On Wednesday, authorities recorded at least five storm-related deaths in and around San Francisco, all due to downed trees. The latest round of severe winter weather to strike California drifted into neighbouring states in the Desert Southwest.
While California's onslaught of rain, wind, and mountain snow abated, toppled power lines from Tuesday's storm left more than 92,000 homes and businesses without power as of Wednesday afternoon, and persistent floodwaters forced 14,000 people to evacuate.
According to California Office of Emergency Services spokesperson Diana Crofts-Pelayo, about 48,000 additional California residents have been told to be prepared to evacuate to higher land if rain-swollen streams exceed their banks or storm-damaged levees break.
Most mandatory evacuation orders, affecting over 12,000 people, were issued in Tulare County, a flood-ravaged region in the San Joaquin Valley where previous levee collapses have submerged numerous villages with high water.

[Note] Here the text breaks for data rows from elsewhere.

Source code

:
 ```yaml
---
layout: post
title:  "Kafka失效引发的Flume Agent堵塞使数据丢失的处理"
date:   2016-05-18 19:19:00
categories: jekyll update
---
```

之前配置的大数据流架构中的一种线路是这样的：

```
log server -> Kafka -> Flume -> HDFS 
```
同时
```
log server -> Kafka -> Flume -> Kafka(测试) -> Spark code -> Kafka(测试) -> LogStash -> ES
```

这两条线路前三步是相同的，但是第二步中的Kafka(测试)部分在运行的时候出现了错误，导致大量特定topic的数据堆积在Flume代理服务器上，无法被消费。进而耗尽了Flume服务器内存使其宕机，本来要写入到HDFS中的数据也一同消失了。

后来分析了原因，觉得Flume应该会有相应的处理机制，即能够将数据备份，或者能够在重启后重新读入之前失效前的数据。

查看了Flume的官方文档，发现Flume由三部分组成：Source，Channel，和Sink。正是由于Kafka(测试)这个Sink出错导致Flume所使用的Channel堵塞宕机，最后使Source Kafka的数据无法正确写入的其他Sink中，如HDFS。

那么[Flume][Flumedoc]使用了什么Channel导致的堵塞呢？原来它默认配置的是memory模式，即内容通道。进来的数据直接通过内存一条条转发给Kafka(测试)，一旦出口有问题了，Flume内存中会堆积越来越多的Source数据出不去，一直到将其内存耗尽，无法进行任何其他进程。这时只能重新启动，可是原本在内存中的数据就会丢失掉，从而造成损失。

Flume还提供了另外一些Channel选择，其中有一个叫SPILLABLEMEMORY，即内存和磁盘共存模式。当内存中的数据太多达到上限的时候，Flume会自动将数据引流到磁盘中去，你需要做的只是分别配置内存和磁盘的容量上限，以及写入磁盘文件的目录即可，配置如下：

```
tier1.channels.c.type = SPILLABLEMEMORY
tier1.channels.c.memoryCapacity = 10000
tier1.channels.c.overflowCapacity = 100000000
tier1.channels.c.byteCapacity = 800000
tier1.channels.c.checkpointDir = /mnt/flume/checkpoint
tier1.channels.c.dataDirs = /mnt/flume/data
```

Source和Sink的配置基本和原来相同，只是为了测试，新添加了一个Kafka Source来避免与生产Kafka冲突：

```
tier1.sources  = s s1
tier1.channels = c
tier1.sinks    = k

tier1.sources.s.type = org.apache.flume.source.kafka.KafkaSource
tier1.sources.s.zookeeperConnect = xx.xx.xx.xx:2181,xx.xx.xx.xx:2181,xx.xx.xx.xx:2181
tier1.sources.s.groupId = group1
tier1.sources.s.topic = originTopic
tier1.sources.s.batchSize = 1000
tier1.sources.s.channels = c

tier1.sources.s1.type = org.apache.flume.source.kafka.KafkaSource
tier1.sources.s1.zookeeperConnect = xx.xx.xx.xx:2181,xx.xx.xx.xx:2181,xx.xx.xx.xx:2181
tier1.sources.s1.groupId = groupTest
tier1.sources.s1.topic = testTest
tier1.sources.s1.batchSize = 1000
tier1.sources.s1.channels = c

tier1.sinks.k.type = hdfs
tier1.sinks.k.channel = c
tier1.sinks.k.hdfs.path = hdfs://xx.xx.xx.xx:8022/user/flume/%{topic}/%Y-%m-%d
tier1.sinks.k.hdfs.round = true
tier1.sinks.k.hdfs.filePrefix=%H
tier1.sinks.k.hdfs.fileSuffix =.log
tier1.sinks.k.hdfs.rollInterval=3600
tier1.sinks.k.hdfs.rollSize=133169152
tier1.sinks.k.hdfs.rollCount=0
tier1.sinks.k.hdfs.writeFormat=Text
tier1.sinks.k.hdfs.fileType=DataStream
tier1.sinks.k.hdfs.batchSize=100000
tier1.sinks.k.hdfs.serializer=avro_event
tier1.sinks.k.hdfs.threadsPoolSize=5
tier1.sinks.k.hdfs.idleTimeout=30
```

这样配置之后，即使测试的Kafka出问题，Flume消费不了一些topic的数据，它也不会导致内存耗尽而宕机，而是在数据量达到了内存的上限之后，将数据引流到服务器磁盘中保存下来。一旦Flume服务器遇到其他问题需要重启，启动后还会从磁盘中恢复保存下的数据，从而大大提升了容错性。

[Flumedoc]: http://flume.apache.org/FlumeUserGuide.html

The storm resulted from another in a recent series of "atmospheric rivers," which are enormous airborne currents of thick water vapour pushed aloft from the ocean and pouring overland during heavy rainfall and snowfall.
It was the eleventh storm to strike the West Coast since late December, the most recent one notable for the high gusts that accompanied the precipitation and, in some locations, caused the most destruction.
Tuesday, trees brought down by heavy winds in the Bay Area of California claimed the lives of five people: two in San Francisco, one in Oakland, and one each in Contra Costa County and San Mateo County, according to reports from local officials and media outlets.
At least two victims perished in their automobiles, while another was crushed in a tent.
More than twenty additional storm-related fatalities have been recorded in California this winter due to earlier harsh weather.
After weeks of rain, uprooted trees susceptible to the gale-force winds that raged over the state were common in the Bay area.
According to city officials, early reports totalled more than 700 fallen trees and large branches in San Francisco and pieces of smashed glass and other debris being blown off high-rise towers.
In the Los Angeles suburb of Montebello, a rare tornado spawned by the storm early Wednesday morning severely damaged nearly a dozen buildings and several vehicles and left one person with minor injuries, according to the National Weather Service and local authorities, as reported by the Los Angeles City News Service.
According to CNS, the Los Angeles region saw some of the most significant rainfall from the recent storm. Records for the date were set in downtown L.A., suburban Burbank, and neighbouring Long Beach, which received well over an inch of rain on Tuesday.
In higher elevations, the storm caused considerable snowfall. The weather service predicted total snowfall accumulations of up to 4 feet (1.22 meters) and locally up to 5 feet.
The unusually wet winter in California delivered a sudden reversal of fortune for a state plagued by drought and wildfires in recent years - a swing in weather extremes that experts say indicates human-caused climate change.
The abundance of precipitation has restored severely depleted reservoirs and the state's alpine snowpack.
While rain, snow, and winds abated throughout California on Wednesday, the storm front advanced eastward across portions of Nevada, Arizona, Colorado, New Mexico, and Utah, according to the National Weather Service.